Los cambios que hizo Gallego son una clara muestra de los que fue Independiente en la tarde de La Paternal: mucha lucha, mucha marca y poco juego. Busse se lesionó a los 17 minutos, sufrió fractura de tibia y peroné tras chocar con Centurión, y el técnico puso en su lugar a Vittor, volante central de marca. Luego, en el segundo tiempo Patricio Rodríguez reemplazó a Fredes, pero a los 34 minutos, Vallés entró por Gandín. Así, Gallego dejó a Silvera solo arriba y mandó al resto de los jugadores, incluido Rodríguez, a marcar en la mitad de la cancha y defender el 1 a 0. ¿Está mal eso? No, para nada. Es válido y todo equipo está en su derecho a hacerlo. Se corre el mismo riesgo poniendo mucha gente para defender que mucha gente para atacar, de ambas maneras se puede ganar o perder. Lo que cambia es el estilo y el espectáculo que se ve.

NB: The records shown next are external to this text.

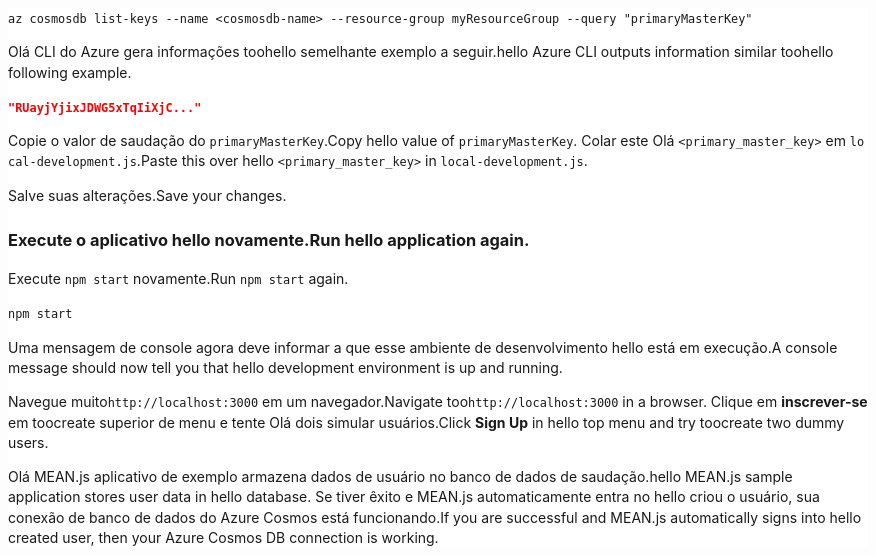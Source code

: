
 ```azurecli-interactive
az cosmosdb list-keys --name <cosmosdb-name> --resource-group myResourceGroup --query "primaryMasterKey"
```

<span data-ttu-id="d6c8f-155">Olá CLI do Azure gera informações toohello semelhante exemplo a seguir.</span><span class="sxs-lookup"><span data-stu-id="d6c8f-155">hello Azure CLI outputs information similar toohello following example.</span></span> 

```json
"RUayjYjixJDWG5xTqIiXjC..."
```

<span data-ttu-id="d6c8f-156">Copie o valor de saudação do `primaryMasterKey`.</span><span class="sxs-lookup"><span data-stu-id="d6c8f-156">Copy hello value of `primaryMasterKey`.</span></span> <span data-ttu-id="d6c8f-157">Colar este Olá `<primary_master_key>` em `local-development.js`.</span><span class="sxs-lookup"><span data-stu-id="d6c8f-157">Paste this over hello  `<primary_master_key>` in `local-development.js`.</span></span>

<span data-ttu-id="d6c8f-158">Salve suas alterações.</span><span class="sxs-lookup"><span data-stu-id="d6c8f-158">Save your changes.</span></span>

### <a name="run-hello-application-again"></a><span data-ttu-id="d6c8f-159">Execute o aplicativo hello novamente.</span><span class="sxs-lookup"><span data-stu-id="d6c8f-159">Run hello application again.</span></span>

<span data-ttu-id="d6c8f-160">Execute `npm start` novamente.</span><span class="sxs-lookup"><span data-stu-id="d6c8f-160">Run `npm start` again.</span></span> 

```bash
npm start
```

<span data-ttu-id="d6c8f-161">Uma mensagem de console agora deve informar a que esse ambiente de desenvolvimento hello está em execução.</span><span class="sxs-lookup"><span data-stu-id="d6c8f-161">A console message should now tell you that hello development environment is up and running.</span></span> 

<span data-ttu-id="d6c8f-162">Navegue muito`http://localhost:3000` em um navegador.</span><span class="sxs-lookup"><span data-stu-id="d6c8f-162">Navigate too`http://localhost:3000` in a browser.</span></span> <span data-ttu-id="d6c8f-163">Clique em **inscrever-se** em toocreate superior de menu e tente Olá dois simular usuários.</span><span class="sxs-lookup"><span data-stu-id="d6c8f-163">Click **Sign Up** in hello top menu and try toocreate two dummy users.</span></span> 

<span data-ttu-id="d6c8f-164">Olá MEAN.js aplicativo de exemplo armazena dados de usuário no banco de dados de saudação.</span><span class="sxs-lookup"><span data-stu-id="d6c8f-164">hello MEAN.js sample application stores user data in hello database.</span></span> <span data-ttu-id="d6c8f-165">Se tiver êxito e MEAN.js automaticamente entra no hello criou o usuário, sua conexão de banco de dados do Azure Cosmos está funcionando.</span><span class="sxs-lookup"><span data-stu-id="d6c8f-165">If you are successful and MEAN.js automatically signs into hello created user, then your Azure Cosmos DB connection is working.</span></span>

En definitiva, Independiente ganó. No le sobró nada. Se llevó el triunfo por ese gol de Tuzzio, quien además fue uno de los pilares del equipo junto a Gabbarini. Ganó porque jugó siempre concentrado, no regaló nada y porque Chacarita careció de ideas y claridad para llegar al empate. Al final del partido, la multitud que acompañó al Diablo estalló eufórica y festejó con júbilo la victoria, al igual que los jugadores, que se abrazaron efusivamente luego de sufrir hasta el último segundo de juego. Para todos ellos, ya no existe más el paladar negro. Ahora, el único que existe es el paladar rojo.
Síntesis
Chacarita 0: Cejas; L. López, Echeverría, F. Crosa; Zarif, Vismara, Frezzotti, Centurión (ST 40' Avalos); Morales (ST 24' Ramírez); Parra y Cano (ST 24' Franco). DT: Fernando Gamboa.

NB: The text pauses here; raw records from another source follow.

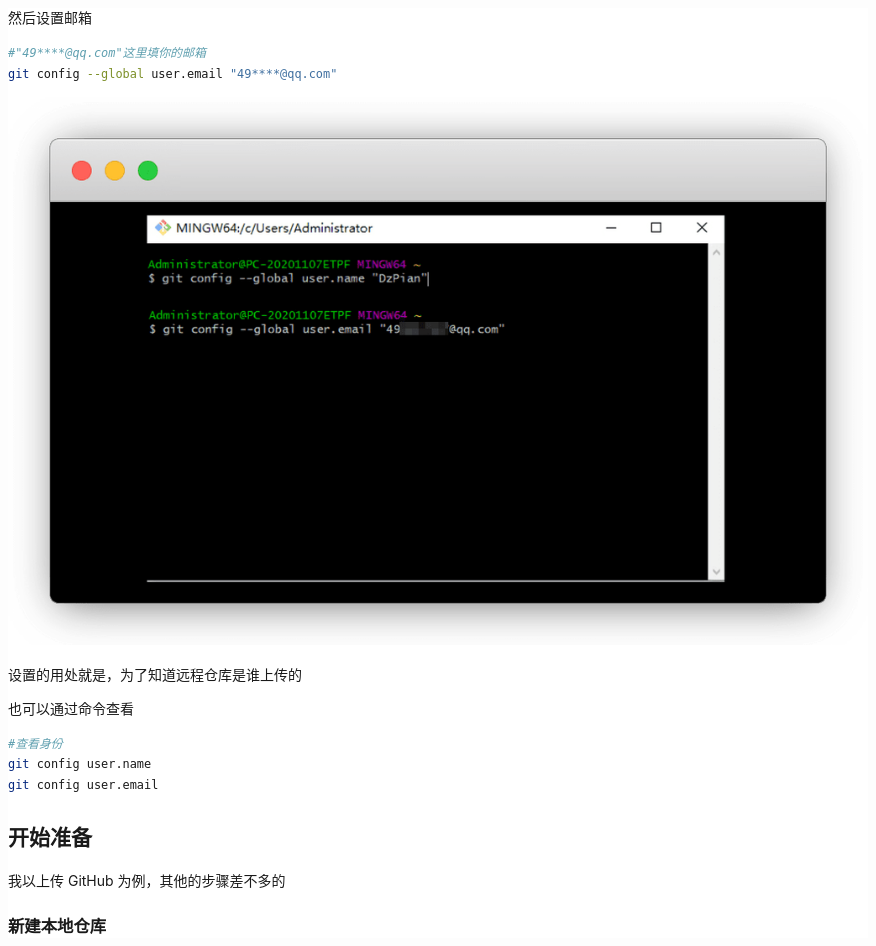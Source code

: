 
然后设置邮箱

```sh
#"49****@qq.com"这里填你的邮箱
git config --global user.email "49****@qq.com"
```

![](./Git使用及上传代码到仓库/git-08.png)


设置的用处就是，为了知道远程仓库是谁上传的

也可以通过命令查看

```sh
#查看身份
git config user.name
git config user.email
```



## 开始准备

我以上传 GitHub 为例，其他的步骤差不多的

### 新建本地仓库
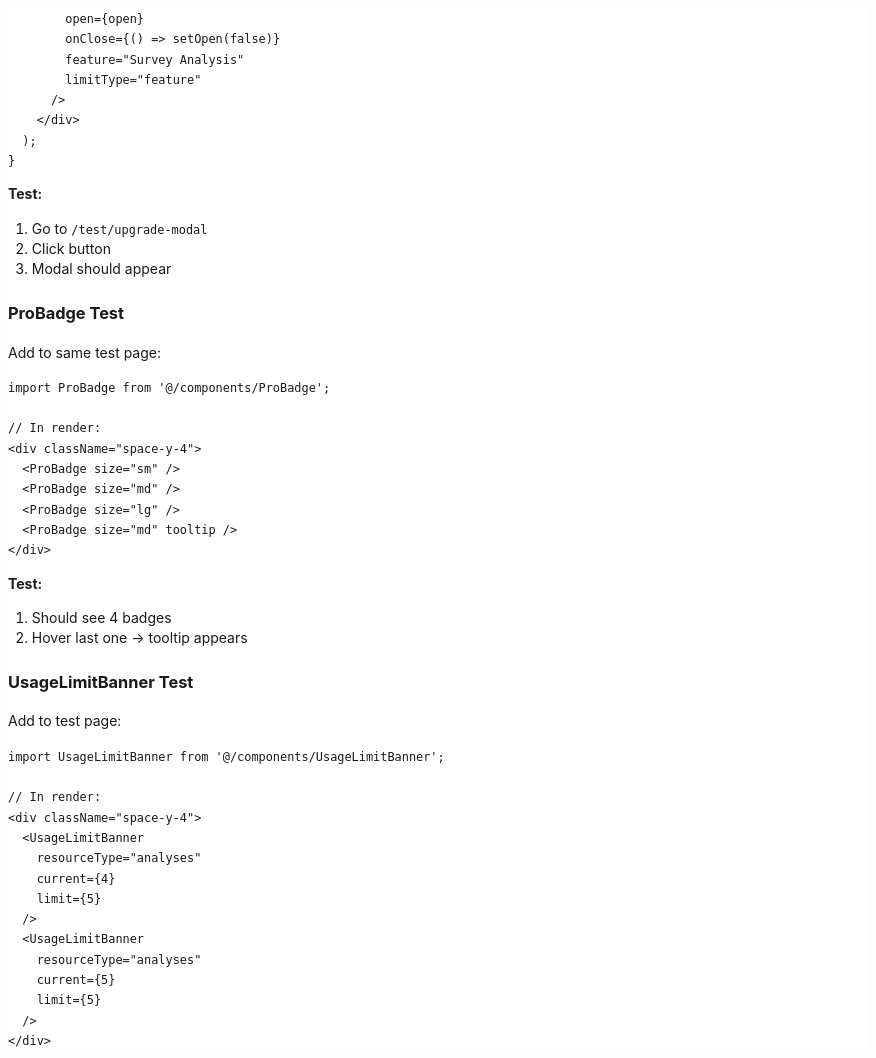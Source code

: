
 ```tsx
        open={open}
        onClose={() => setOpen(false)}
        feature="Survey Analysis"
        limitType="feature"
      />
    </div>
  );
}
```

**Test:**
1. Go to `/test/upgrade-modal`
2. Click button
3. Modal should appear

### ProBadge Test
Add to same test page:

```tsx
import ProBadge from '@/components/ProBadge';

// In render:
<div className="space-y-4">
  <ProBadge size="sm" />
  <ProBadge size="md" />
  <ProBadge size="lg" />
  <ProBadge size="md" tooltip />
</div>
```

**Test:**
1. Should see 4 badges
2. Hover last one → tooltip appears

### UsageLimitBanner Test
Add to test page:

```tsx
import UsageLimitBanner from '@/components/UsageLimitBanner';

// In render:
<div className="space-y-4">
  <UsageLimitBanner
    resourceType="analyses"
    current={4}
    limit={5}
  />
  <UsageLimitBanner
    resourceType="analyses"
    current={5}
    limit={5}
  />
</div>
```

Independiente 1: Gabbarini; Vella, Tuzzio, Galeano, Mareque; Busse (PT 18' Vittor), Acevedo, Fredes (ST 19' P. Rodríguez), Piatti; Gandín (ST 34' Vallés) y Silvera. DT: Américo Gallego.
Cancha: Argentinos (local, Chacarita). Arbitro: Diego Abal. Gol: PT 4' Tuzzio. Amonestados: L. López, Gabbarini y Vittor.